--- Entries supplied ---
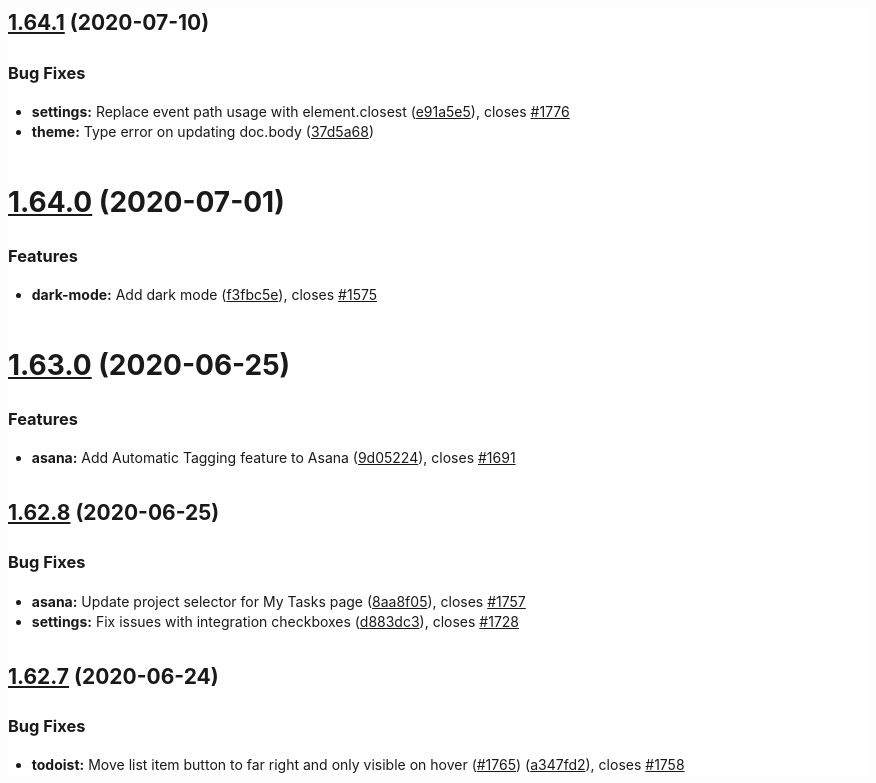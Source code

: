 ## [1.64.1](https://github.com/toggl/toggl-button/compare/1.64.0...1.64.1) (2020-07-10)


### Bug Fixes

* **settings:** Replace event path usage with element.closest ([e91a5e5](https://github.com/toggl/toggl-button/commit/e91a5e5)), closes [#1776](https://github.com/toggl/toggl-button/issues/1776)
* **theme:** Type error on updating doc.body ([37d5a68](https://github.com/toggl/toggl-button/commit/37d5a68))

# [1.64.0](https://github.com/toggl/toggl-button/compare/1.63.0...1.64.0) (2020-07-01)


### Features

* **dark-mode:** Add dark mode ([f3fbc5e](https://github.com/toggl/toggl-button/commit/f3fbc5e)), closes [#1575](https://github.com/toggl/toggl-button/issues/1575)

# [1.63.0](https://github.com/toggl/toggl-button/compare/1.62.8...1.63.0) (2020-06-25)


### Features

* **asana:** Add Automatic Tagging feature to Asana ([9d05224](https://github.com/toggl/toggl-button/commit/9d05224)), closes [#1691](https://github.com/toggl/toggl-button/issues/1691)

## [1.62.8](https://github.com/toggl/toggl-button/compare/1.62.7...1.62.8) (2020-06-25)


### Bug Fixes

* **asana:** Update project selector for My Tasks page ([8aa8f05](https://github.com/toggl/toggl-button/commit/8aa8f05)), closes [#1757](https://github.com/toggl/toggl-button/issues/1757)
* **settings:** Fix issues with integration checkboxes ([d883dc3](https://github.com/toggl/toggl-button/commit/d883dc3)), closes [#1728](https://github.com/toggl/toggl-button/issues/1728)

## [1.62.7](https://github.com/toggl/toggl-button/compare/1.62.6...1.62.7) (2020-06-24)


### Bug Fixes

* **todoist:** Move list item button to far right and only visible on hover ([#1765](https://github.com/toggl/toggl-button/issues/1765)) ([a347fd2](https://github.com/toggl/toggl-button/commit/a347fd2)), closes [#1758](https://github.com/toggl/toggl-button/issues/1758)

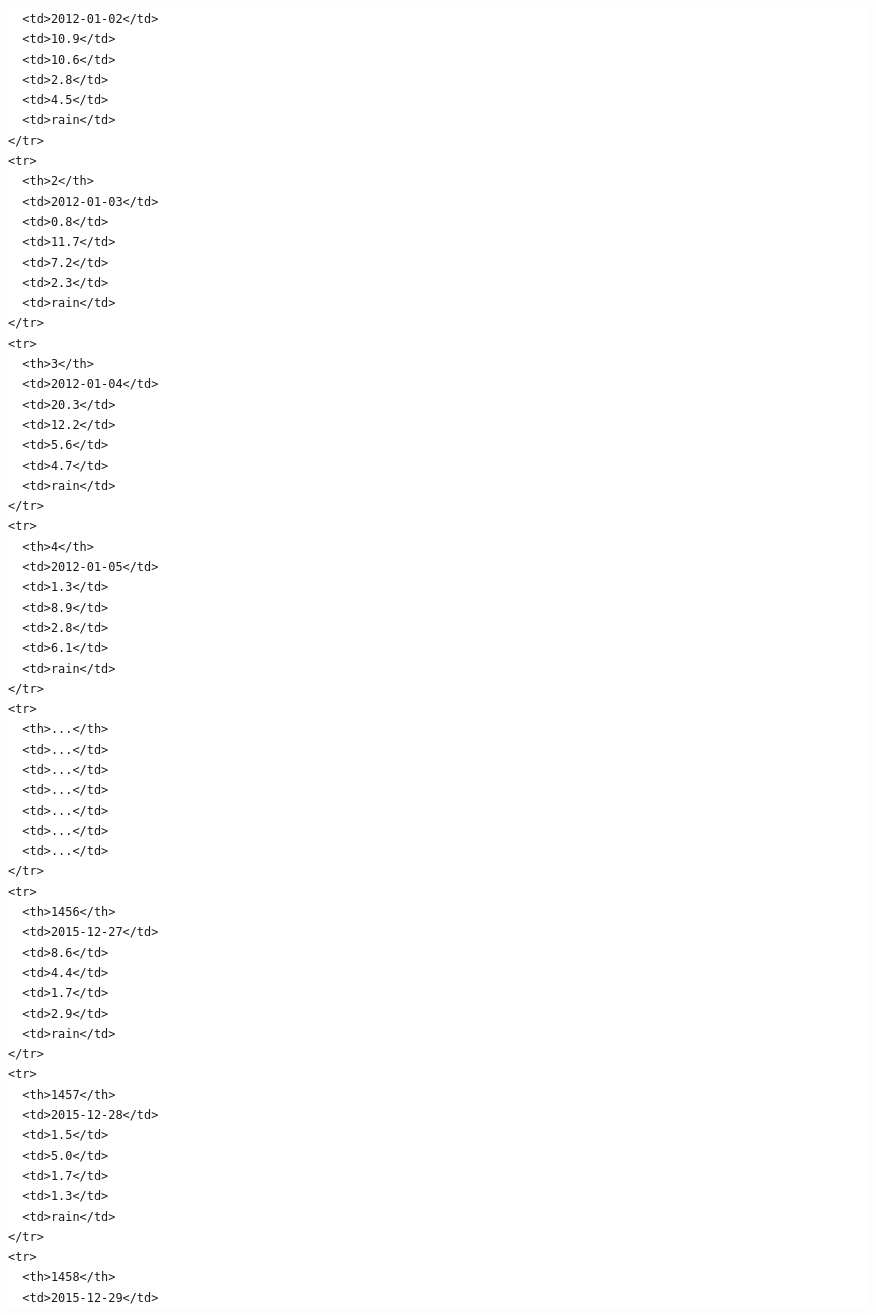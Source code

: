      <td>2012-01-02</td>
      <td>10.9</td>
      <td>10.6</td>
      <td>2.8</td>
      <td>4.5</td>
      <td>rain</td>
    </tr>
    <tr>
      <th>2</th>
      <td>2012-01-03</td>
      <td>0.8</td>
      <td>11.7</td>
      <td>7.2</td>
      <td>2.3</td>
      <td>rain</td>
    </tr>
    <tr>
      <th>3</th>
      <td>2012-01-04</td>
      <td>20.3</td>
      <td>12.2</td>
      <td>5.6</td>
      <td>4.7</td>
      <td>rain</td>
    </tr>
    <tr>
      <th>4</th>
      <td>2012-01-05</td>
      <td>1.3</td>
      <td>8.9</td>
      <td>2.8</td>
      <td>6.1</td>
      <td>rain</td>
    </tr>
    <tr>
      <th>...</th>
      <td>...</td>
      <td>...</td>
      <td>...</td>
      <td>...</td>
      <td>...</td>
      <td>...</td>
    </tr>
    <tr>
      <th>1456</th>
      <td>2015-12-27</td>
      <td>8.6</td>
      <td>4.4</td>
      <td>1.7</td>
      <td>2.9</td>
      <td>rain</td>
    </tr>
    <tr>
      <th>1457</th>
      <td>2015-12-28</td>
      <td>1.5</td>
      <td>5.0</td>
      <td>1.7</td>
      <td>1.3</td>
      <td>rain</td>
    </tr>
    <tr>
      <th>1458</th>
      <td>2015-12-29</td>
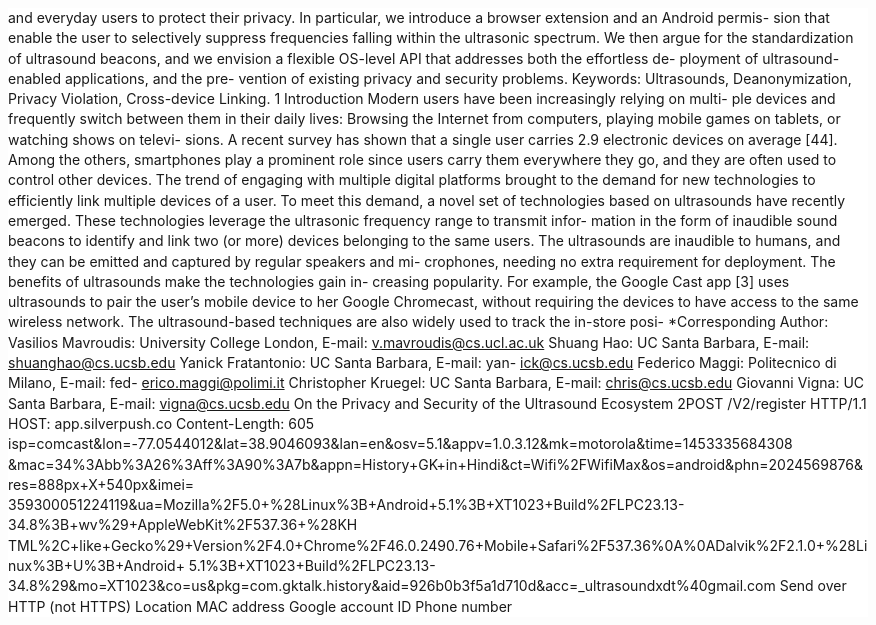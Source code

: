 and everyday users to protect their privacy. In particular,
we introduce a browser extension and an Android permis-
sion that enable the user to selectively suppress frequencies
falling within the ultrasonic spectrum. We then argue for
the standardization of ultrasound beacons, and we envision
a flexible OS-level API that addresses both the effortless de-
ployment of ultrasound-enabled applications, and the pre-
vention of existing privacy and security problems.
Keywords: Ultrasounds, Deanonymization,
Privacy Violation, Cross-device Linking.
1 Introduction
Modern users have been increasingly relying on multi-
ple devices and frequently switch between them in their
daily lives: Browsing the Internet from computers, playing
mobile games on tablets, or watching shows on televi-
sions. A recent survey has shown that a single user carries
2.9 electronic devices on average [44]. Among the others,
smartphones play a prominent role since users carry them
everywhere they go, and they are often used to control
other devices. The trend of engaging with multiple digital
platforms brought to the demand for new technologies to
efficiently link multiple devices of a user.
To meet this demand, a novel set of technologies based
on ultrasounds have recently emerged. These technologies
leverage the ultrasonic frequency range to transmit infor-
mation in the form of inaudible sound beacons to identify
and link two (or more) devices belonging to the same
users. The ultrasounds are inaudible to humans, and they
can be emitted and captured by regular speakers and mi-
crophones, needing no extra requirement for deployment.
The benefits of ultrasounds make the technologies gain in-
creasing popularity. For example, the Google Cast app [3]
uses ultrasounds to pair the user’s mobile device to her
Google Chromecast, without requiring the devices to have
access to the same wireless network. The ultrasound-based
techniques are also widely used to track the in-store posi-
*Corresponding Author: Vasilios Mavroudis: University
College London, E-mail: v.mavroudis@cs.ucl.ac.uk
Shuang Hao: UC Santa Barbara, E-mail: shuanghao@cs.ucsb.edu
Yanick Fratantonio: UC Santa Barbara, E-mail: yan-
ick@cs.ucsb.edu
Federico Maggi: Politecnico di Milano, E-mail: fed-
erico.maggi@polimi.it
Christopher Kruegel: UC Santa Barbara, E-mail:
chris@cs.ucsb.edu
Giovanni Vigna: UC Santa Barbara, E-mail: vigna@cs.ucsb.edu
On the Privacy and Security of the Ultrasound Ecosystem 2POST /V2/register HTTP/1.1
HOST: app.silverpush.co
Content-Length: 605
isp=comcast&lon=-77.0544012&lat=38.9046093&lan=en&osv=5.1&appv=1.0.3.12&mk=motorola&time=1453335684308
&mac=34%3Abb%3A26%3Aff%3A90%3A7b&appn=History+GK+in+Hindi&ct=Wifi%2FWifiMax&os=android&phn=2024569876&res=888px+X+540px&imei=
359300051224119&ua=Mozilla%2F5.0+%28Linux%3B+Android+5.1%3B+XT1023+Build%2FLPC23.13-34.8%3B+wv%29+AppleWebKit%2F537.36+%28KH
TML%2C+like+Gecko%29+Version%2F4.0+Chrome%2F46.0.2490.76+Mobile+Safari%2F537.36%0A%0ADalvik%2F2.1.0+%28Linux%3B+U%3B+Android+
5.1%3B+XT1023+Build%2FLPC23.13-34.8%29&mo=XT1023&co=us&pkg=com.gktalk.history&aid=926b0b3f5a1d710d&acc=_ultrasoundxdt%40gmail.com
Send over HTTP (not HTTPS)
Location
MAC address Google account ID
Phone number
---
* **Action item**
Find "demand" in the preceding records. Copy each line that holds it.

* **Written solution**
platforms brought to the demand for new technologies to
To meet this demand, a novel set of technologies based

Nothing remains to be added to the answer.